• **Your task**
Filter these entries down to the lines that hold the word "dagger", and show each of them.
------ Entries shown ------
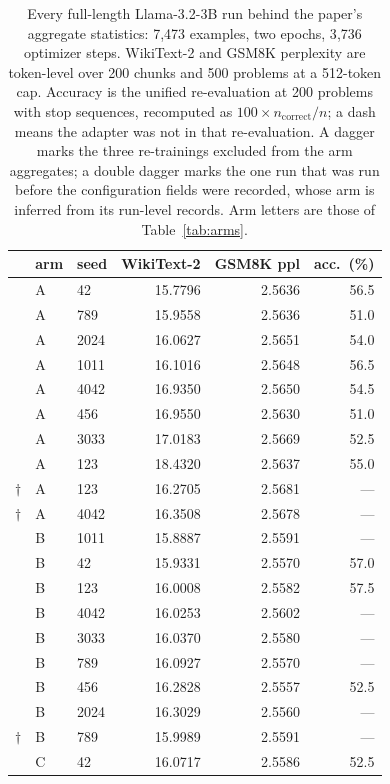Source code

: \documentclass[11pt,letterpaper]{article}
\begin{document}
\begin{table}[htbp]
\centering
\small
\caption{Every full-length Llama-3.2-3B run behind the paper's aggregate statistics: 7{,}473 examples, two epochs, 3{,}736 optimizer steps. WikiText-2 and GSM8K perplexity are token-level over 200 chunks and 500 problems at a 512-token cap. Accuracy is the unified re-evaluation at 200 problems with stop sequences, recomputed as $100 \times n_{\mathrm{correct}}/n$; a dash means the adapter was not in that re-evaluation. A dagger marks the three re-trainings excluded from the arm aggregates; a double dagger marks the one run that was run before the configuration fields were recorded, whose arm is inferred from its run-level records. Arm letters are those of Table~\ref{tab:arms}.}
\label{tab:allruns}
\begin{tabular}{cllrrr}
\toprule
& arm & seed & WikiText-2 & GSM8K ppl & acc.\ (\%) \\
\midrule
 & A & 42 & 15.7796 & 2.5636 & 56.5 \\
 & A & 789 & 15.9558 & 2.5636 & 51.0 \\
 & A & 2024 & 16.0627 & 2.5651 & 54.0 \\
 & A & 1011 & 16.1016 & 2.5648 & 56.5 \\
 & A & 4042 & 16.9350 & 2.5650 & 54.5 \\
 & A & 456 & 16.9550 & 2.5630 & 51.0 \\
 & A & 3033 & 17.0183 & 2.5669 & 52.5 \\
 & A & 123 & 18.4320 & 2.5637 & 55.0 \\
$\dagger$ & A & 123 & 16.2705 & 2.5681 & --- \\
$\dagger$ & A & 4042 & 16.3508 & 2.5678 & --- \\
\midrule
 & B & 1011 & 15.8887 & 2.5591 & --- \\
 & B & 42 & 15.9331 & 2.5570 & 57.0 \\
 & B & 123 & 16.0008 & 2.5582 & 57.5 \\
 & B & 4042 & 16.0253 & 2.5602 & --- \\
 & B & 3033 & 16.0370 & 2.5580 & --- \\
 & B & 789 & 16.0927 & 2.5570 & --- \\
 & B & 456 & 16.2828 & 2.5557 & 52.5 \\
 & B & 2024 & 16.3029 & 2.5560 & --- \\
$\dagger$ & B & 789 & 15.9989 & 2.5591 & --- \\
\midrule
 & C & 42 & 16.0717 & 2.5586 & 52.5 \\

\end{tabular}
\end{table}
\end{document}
------
• **Exercise solution**
\caption{Every full-length Llama-3.2-3B run behind the paper's aggregate statistics: 7{,}473 examples, two epochs, 3{,}736 optimizer steps. WikiText-2 and GSM8K perplexity are token-level over 200 chunks and 500 problems at a 512-token cap. Accuracy is the unified re-evaluation at 200 problems with stop sequences, recomputed as $100 \times n_{\mathrm{correct}}/n$; a dash means the adapter was not in that re-evaluation. A dagger marks the three re-trainings excluded from the arm aggregates; a double dagger marks the one run that was run before the configuration fields were recorded, whose arm is inferred from its run-level records. Arm letters are those of Table~\ref{tab:arms}.}
$\dagger$ & A & 123 & 16.2705 & 2.5681 & --- \\
$\dagger$ & A & 4042 & 16.3508 & 2.5678 & --- \\
$\dagger$ & B & 789 & 15.9989 & 2.5591 & --- \\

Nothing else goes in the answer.